This repository houses code and intermediate outputs related to the Flusion manuscript. It uses data from the flusion and FluSight-forecast-hub repositories as inputs. Static snapshots of those data that are used for building the manuscript are available in an S3 Bucket at s3://flusion-manuscript-upstream-data.
We use Docker. To get set up, first ensure that you have Docker installed, noting that on a Windows or Mac machine you will want to install Docker Desktop. To build the Docker image, use the following command, working in the root of the flusion-manuscript
repository:
docker build -t flusionmanu .
Note that this builds a Docker image that includes static snapshots of the FluSight-forecast-hub repository and the flusion repository, which contain model output files that are used in the analyses for the manuscript.

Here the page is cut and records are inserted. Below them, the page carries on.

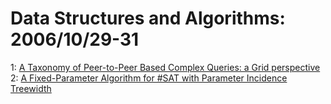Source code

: # Data Structures and Algorithms: 2006/10/29-31  
1: [A Taxonomy of Peer-to-Peer Based Complex Queries: a Grid perspective](https://doi.org/10.48550/arXiv.cs/0610163)  
2: [A Fixed-Parameter Algorithm for #SAT with Parameter Incidence Treewidth](https://doi.org/10.48550/arXiv.cs/0610174)  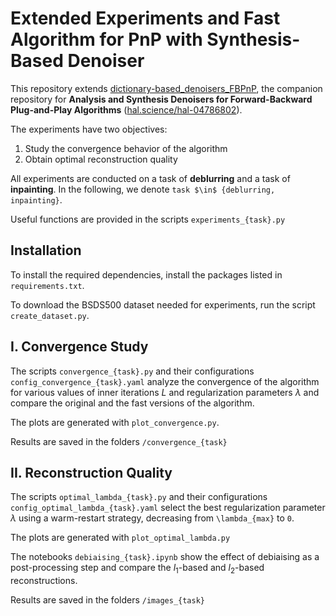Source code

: # Extended Experiments and Fast Algorithm for PnP with Synthesis-Based Denoiser

This repository extends [dictionary-based_denoisers_FBPnP](https://github.com/tomMoral/dictionary-based_denoisers_FBPnP), the companion repository for **Analysis and Synthesis Denoisers for Forward-Backward Plug-and-Play Algorithms** ([hal.science/hal-04786802](https://hal.science/hal-04786802)).

The experiments have two objectives:
1. Study the convergence behavior of the algorithm
2. Obtain optimal reconstruction quality

All experiments are conducted on a task of **deblurring** and a task of **inpainting**.
In the following, we denote `task $\in$ {deblurring, inpainting}`.

Useful functions are provided in the scripts `experiments_{task}.py`

## Installation

To install the required dependencies, install the packages listed in `requirements.txt`.

To download the BSDS500 dataset needed for experiments, run the script `create_dataset.py`.

## I. Convergence Study

The scripts `convergence_{task}.py` and their configurations `config_convergence_{task}.yaml` analyze the convergence of the algorithm for various values of inner iterations $L$ and regularization parameters $\lambda$ and compare the original and the fast versions of the algorithm.

The plots are generated with `plot_convergence.py`.

Results are saved in the folders `/convergence_{task}`

## II. Reconstruction Quality

The scripts `optimal_lambda_{task}.py` and their configurations `config_optimal_lambda_{task}.yaml` select the best regularization parameter $\lambda$ using a warm-restart strategy, decreasing from `\lambda_{max}` to `0`.

The plots are generated with `plot_optimal_lambda.py`

The notebooks `debiaising_{task}.ipynb` show the effect of debiaising as a post-processing step and compare the $l_1$-based and $l_2$-based reconstructions.

Results are saved in the folders `/images_{task}`
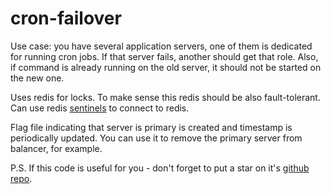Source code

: # cron-failover

Use case: you have several application servers, one of them is dedicated for running cron jobs. If that server fails, another should get that role. Also, if command is already running on the old server, it should not be started on the new one.

Uses redis for locks. To make sense this redis should be also fault-tolerant. Can use redis [sentinels](https://redis.io/topics/sentinel) to connect to redis.

Flag file indicating that server is primary is created and timestamp is periodically updated. You can use it to remove the primary server from balancer, for example.

P.S. If this code is useful for you - don't forget to put a star on it's [github repo](https://github.com/selivan/cron-failover).
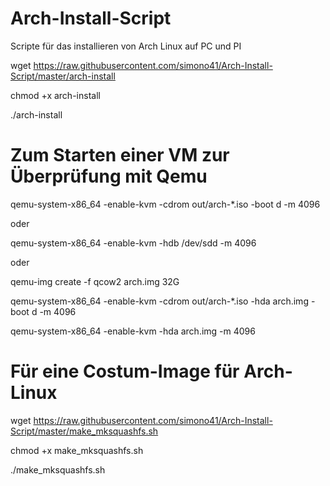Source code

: # Arch-Install-Script
Scripte für das installieren von Arch Linux auf PC und PI

wget https://raw.githubusercontent.com/simono41/Arch-Install-Script/master/arch-install

chmod +x arch-install

./arch-install

# Zum Starten einer VM zur Überprüfung mit Qemu

qemu-system-x86_64 -enable-kvm -cdrom out/arch-*.iso -boot d -m 4096

oder

qemu-system-x86_64 -enable-kvm -hdb /dev/sdd -m 4096

oder

qemu-img create -f qcow2 arch.img 32G

qemu-system-x86_64 -enable-kvm -cdrom out/arch-*.iso -hda arch.img -boot d -m 4096

qemu-system-x86_64 -enable-kvm -hda arch.img -m 4096

# Für eine Costum-Image für Arch-Linux

wget https://raw.githubusercontent.com/simono41/Arch-Install-Script/master/make_mksquashfs.sh

chmod +x make_mksquashfs.sh

./make_mksquashfs.sh
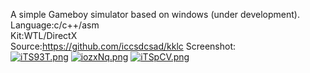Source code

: A simple Gameboy simulator based on windows (under development).  
Language:c/c++/asm  
Kit:WTL/DirectX  
Source:https://github.com/iccsdcsad/kklc
Screenshot:    
[![iTS93T.png](https://s1.ax1x.com/2018/11/06/iTS93T.png)](https://imgchr.com/i/iTS93T)
[![iozxNq.png](https://s1.ax1x.com/2018/11/06/iozxNq.png)](https://imgchr.com/i/iozxNq)
[![iTSpCV.png](https://s1.ax1x.com/2018/11/06/iTSpCV.png)](https://imgchr.com/i/iTSpCV)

Now, with flusion-manuscript
as your working directory, you can use that image to conduct analyses, either using the workflows defined in the makefile
or with one-off commands as documented in the following sections.
The project's makefile
has been copied into the Docker image, and this can be used to build the manuscript using a reproducible workflow. The makefile defines four targets which may be useful to someone who wants to build the manuscript:
make all
builds both the manuscript and the supplement, including intermediate artifacts with plots and scores.make manuscript
build the manuscript and its dependenciesmake supplement
builds the supplement and its dependenciesmake clean
removes the built manuscript and supplement, and all intermediate artifacts with plots and scores. The primary use case of this command is to verify that the entire workflow is reproducible, since the next manuscript build will take some time to run to reproduce those intermediate artifacts.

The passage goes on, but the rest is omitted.